Белесые полотнища развертывались у очагов пожара и надувались горячим ветром, подобно парусам. Да то и были паруса, давно залегшие на симбирских складах для боевых стругов. Чего там только пе лежало: незнатные Милославские были расчетливы и запасливы; недаром покойная царица в юности грибы сбирала… Паруса были намочены в воде и уксусе. Они гасили ветер и глушили пламя. Сверху их поливали остатками воды страдавшие от жажды люди.
Уксусной острой вонью и паленой парусиной несло на вал. С вала по людям с парусами стреляли часто, но бестолково и не метко. Сквозь грохот не было слышно крика Разина, одни есаулы поняли его. По дымящимся головням они погнали людей на стену.
А на стене стояли насмерть со своими стрельцами московские дворяне — Иван Жидовинов, Василий Бухвостов и Матвей Нарышкин. Они замордовали, но научили людей стрелять и драться.
Пока стрельцы перезаряжали пищали и новоизобретенные ружья, нападавших косили дробовые пушки. На заряжание пищали уходило до десяти минут, на пушки — немногим меньше, а нападавших было много, и они слишком долго томились в ожидании решающего приступа. Их было невозможно удержать даже густой стрельбой.

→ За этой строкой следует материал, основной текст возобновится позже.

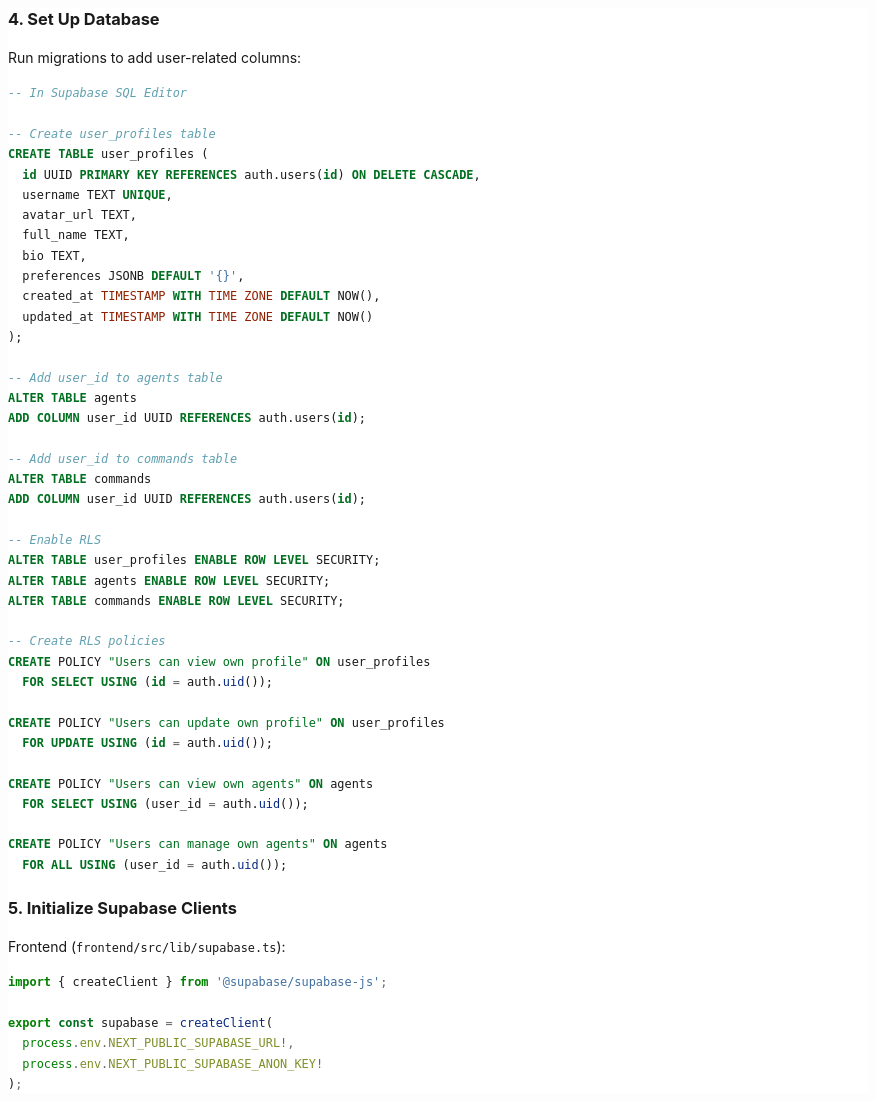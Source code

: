 ### 4. Set Up Database

Run migrations to add user-related columns:

```sql
-- In Supabase SQL Editor

-- Create user_profiles table
CREATE TABLE user_profiles (
  id UUID PRIMARY KEY REFERENCES auth.users(id) ON DELETE CASCADE,
  username TEXT UNIQUE,
  avatar_url TEXT,
  full_name TEXT,
  bio TEXT,
  preferences JSONB DEFAULT '{}',
  created_at TIMESTAMP WITH TIME ZONE DEFAULT NOW(),
  updated_at TIMESTAMP WITH TIME ZONE DEFAULT NOW()
);

-- Add user_id to agents table
ALTER TABLE agents
ADD COLUMN user_id UUID REFERENCES auth.users(id);

-- Add user_id to commands table
ALTER TABLE commands
ADD COLUMN user_id UUID REFERENCES auth.users(id);

-- Enable RLS
ALTER TABLE user_profiles ENABLE ROW LEVEL SECURITY;
ALTER TABLE agents ENABLE ROW LEVEL SECURITY;
ALTER TABLE commands ENABLE ROW LEVEL SECURITY;

-- Create RLS policies
CREATE POLICY "Users can view own profile" ON user_profiles
  FOR SELECT USING (id = auth.uid());

CREATE POLICY "Users can update own profile" ON user_profiles
  FOR UPDATE USING (id = auth.uid());

CREATE POLICY "Users can view own agents" ON agents
  FOR SELECT USING (user_id = auth.uid());

CREATE POLICY "Users can manage own agents" ON agents
  FOR ALL USING (user_id = auth.uid());
```

### 5. Initialize Supabase Clients

Frontend (`frontend/src/lib/supabase.ts`):
```typescript
import { createClient } from '@supabase/supabase-js';

export const supabase = createClient(
  process.env.NEXT_PUBLIC_SUPABASE_URL!,
  process.env.NEXT_PUBLIC_SUPABASE_ANON_KEY!
);
```

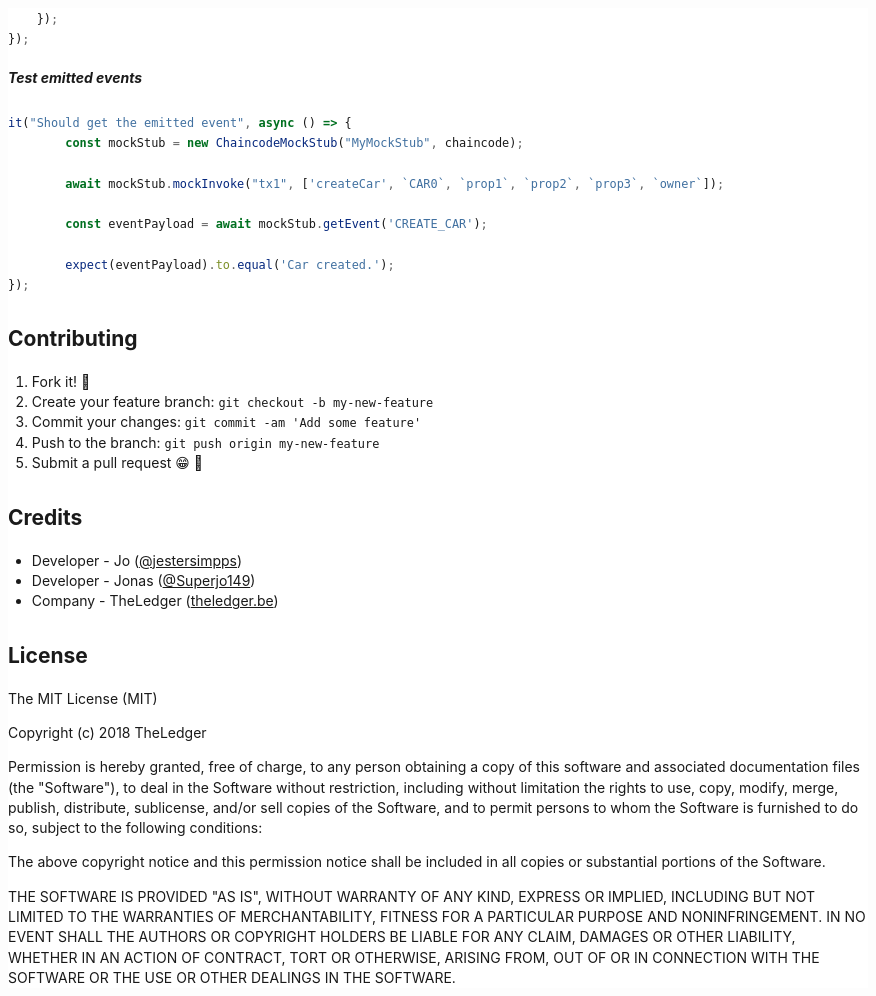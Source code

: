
 ```javascript
    });
});
```

##### Test emitted events

```javascript
it("Should get the emitted event", async () => {
        const mockStub = new ChaincodeMockStub("MyMockStub", chaincode);

        await mockStub.mockInvoke("tx1", ['createCar', `CAR0`, `prop1`, `prop2`, `prop3`, `owner`]);

        const eventPayload = await mockStub.getEvent('CREATE_CAR');

        expect(eventPayload).to.equal('Car created.');
});
```

## Contributing

1. Fork it! 🍴
2. Create your feature branch: `git checkout -b my-new-feature`
3. Commit your changes: `git commit -am 'Add some feature'`
4. Push to the branch: `git push origin my-new-feature`
5. Submit a pull request 😁 🎉

## Credits

- Developer - Jo ([@jestersimpps](https://github.com/@jestersimpps))
- Developer - Jonas ([@Superjo149](https://github.com/@Superjo149))
- Company - TheLedger ([theledger.be](https://theledger.be))

## License
The MIT License (MIT)

Copyright (c) 2018 TheLedger

Permission is hereby granted, free of charge, to any person obtaining a copy of this software and associated documentation files (the "Software"), to deal in the Software without restriction, including without limitation the rights to use, copy, modify, merge, publish, distribute, sublicense, and/or sell copies of the Software, and to permit persons to whom the Software is furnished to do so, subject to the following conditions:

The above copyright notice and this permission notice shall be included in all copies or substantial portions of the Software.

THE SOFTWARE IS PROVIDED "AS IS", WITHOUT WARRANTY OF ANY KIND, EXPRESS OR IMPLIED, INCLUDING BUT NOT LIMITED TO THE WARRANTIES OF MERCHANTABILITY, FITNESS FOR A PARTICULAR PURPOSE AND NONINFRINGEMENT. IN NO EVENT SHALL THE AUTHORS OR COPYRIGHT HOLDERS BE LIABLE FOR ANY CLAIM, DAMAGES OR OTHER LIABILITY, WHETHER IN AN ACTION OF CONTRACT, TORT OR OTHERWISE, ARISING FROM, OUT OF OR IN CONNECTION WITH THE SOFTWARE OR THE USE OR OTHER DEALINGS IN THE SOFTWARE.
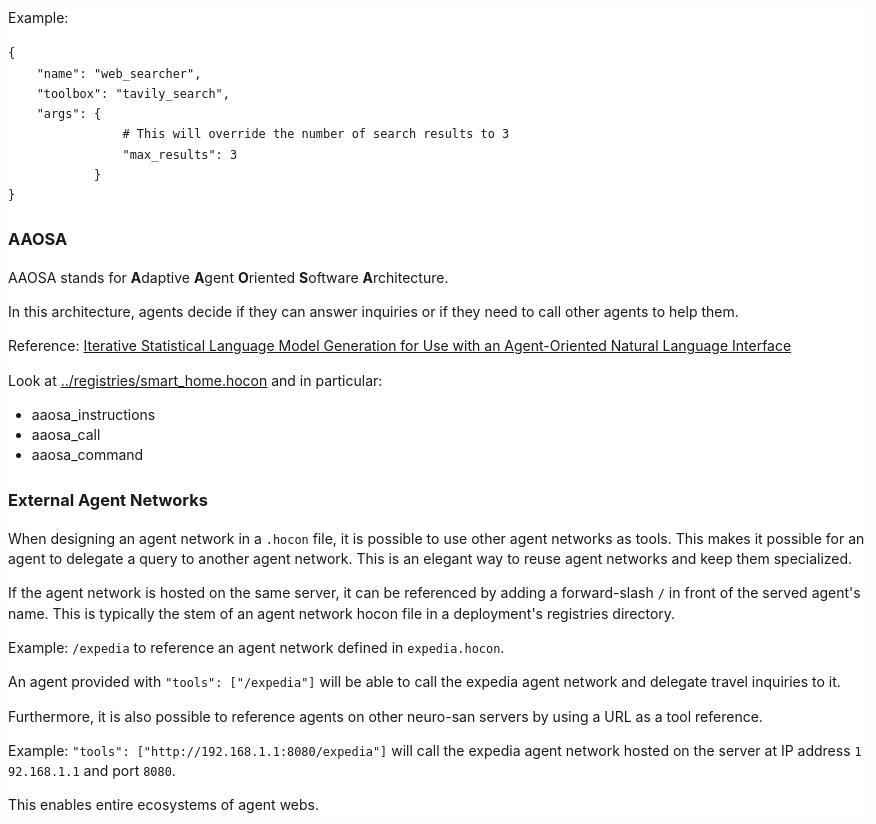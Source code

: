 Example:

```hocon
{
    "name": "web_searcher",
    "toolbox": "tavily_search",
    "args": {
                # This will override the number of search results to 3
                "max_results": 3
            }
}
```

### AAOSA

AAOSA stands for **A**daptive **A**gent **O**riented **S**oftware **A**rchitecture.

In this architecture, agents decide if they can answer inquiries or if they need to call other agents to help them.

Reference:
[Iterative Statistical Language Model Generation for Use with an
Agent-Oriented Natural Language Interface](https://citeseerx.ist.psu.edu/document?repid=rep1&type=pdf&doi=3004005f1e736815b367be83f2f90cc0fa9e0411)



Look at [../registries/smart_home.hocon](../registries/smart_home.hocon) and in particular:

* aaosa_instructions
* aaosa_call
* aaosa_command

### External Agent Networks

When designing an agent network in a `.hocon` file, it is possible to use other agent networks as tools.
This makes it possible for an agent to delegate a query to another agent network.
This is an elegant way to reuse agent networks and keep them specialized.

If the agent network is hosted on the same server,
it can be referenced by adding a forward-slash `/` in front of the served agent's name.
This is typically the stem of an agent network hocon file in a deployment's registries directory.

Example: `/expedia` to reference an agent network defined in `expedia.hocon`.

An agent provided with `"tools": ["/expedia"]` will be able to call the expedia agent network and delegate
travel inquiries to it.

Furthermore, it is also possible to reference agents on other neuro-san servers by using a URL as a tool reference.

Example: `"tools": ["http://192.168.1.1:8080/expedia"]` will call the expedia agent network hosted on the server
at IP address `192.168.1.1` and port `8080`.

This enables entire ecosystems of agent webs.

Но там, куда по выступам стены, цепляясь за пробоины и мешки с солью, взбирались городские и деревенские люди, их ждали с саблями и боевыми топорами дети боярские, чьей службой-жизнью с отрочества была война. Сверху рубить сподручно, особенно когда твоей рукой движет не только долг, но и впитанное с молоком презрение к черным людям, и выстраданная в осаде ненависть. Поляков, шведов били с меньшим ожесточением, от шведов поражение было бы не столь обидно. Руки отваливались от усталости, от рукоятей с серебряной насечкой росли и лопались кровавые мозоли, казалось — все, больше и разу саблю не поднять. Но вылезала в проеме между бревнами распатланная голова или засаленный колпак, и злоба, родившаяся много раньше, чем ты и твой отец, вздымала руку и словно бы одной ее бессильной тяжестью крушила черепные кости.
Степана Тимофеевича тянуло в огненную свалку, как увлекает тяжелобольного в забытье. Смотреть со стороны на гибель не только множества твоих людей, но и последней твоей надежды хуже, чем умирать со всеми. Его удерживали есаулы: «Батько, тебя подстрелят, яко курицу, без толку!» Людей, карабкавшихся по стенам, смахивали, словно мальчишек с чужой шелковицы. Разин смотрел сквозь опадавший дым стоячими, сухими до рези, непривычными к слезам глазами.